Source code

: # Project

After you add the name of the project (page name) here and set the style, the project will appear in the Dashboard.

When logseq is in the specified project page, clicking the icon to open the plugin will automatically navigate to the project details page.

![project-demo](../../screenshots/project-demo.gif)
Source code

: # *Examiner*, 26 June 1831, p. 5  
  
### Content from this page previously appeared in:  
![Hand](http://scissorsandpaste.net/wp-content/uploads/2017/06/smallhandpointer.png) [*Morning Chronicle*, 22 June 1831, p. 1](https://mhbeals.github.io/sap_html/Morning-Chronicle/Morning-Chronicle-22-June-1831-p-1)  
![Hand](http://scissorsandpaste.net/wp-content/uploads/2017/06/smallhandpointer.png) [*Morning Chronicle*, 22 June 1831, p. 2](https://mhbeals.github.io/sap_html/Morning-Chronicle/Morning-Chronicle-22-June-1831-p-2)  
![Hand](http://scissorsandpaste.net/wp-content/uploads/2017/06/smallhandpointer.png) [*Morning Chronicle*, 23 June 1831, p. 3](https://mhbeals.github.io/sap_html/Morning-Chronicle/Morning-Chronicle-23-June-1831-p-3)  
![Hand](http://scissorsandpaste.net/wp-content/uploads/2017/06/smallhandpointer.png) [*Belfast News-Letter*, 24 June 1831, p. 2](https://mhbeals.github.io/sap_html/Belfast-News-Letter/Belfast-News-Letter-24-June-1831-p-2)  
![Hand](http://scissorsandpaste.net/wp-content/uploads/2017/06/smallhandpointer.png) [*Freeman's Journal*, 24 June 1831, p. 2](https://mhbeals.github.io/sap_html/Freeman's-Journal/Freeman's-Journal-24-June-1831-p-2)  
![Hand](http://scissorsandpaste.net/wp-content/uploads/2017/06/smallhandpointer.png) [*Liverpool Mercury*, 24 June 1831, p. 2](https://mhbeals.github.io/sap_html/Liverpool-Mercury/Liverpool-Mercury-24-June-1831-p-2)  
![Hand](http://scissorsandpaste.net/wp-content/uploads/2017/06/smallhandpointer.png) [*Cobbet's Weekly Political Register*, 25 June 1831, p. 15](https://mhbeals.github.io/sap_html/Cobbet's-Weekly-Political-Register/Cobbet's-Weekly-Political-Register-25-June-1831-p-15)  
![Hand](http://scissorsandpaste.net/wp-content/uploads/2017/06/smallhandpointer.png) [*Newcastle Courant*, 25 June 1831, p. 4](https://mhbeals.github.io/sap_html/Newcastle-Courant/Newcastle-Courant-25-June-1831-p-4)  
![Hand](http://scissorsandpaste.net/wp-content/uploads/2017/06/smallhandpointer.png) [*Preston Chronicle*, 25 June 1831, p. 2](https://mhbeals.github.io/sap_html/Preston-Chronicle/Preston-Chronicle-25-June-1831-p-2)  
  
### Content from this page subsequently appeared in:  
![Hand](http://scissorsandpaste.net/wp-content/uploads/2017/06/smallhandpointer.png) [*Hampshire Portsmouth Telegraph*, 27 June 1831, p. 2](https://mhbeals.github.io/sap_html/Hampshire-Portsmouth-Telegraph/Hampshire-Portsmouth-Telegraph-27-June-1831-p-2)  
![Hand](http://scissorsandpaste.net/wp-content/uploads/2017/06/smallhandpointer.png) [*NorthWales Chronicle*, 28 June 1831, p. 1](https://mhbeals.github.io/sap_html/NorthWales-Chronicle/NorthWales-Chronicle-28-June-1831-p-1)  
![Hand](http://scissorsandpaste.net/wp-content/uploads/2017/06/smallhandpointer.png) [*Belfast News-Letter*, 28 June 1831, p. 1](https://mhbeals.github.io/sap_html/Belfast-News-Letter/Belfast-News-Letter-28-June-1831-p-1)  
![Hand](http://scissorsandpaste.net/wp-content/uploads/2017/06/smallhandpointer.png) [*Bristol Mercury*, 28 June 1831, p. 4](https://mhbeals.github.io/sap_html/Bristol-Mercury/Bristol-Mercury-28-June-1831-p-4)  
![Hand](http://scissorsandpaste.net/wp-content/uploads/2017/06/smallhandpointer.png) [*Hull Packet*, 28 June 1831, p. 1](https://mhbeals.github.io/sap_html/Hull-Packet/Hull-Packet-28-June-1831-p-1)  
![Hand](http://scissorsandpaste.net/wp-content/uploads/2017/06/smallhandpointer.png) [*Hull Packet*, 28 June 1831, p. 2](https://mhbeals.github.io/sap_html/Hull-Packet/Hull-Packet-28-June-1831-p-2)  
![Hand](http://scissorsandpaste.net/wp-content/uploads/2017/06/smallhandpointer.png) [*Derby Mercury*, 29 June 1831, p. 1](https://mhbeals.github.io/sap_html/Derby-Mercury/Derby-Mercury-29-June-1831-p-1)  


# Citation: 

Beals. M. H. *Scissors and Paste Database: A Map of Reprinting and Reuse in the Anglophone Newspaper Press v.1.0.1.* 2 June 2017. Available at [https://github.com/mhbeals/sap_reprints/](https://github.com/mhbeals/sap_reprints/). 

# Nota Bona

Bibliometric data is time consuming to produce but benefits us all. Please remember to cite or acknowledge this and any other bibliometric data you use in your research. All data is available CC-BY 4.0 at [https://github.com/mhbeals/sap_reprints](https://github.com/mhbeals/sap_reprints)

→ **Your objective**
Your reply should be one number, the count of lines in the data that include the word "this".

→ **Result**
3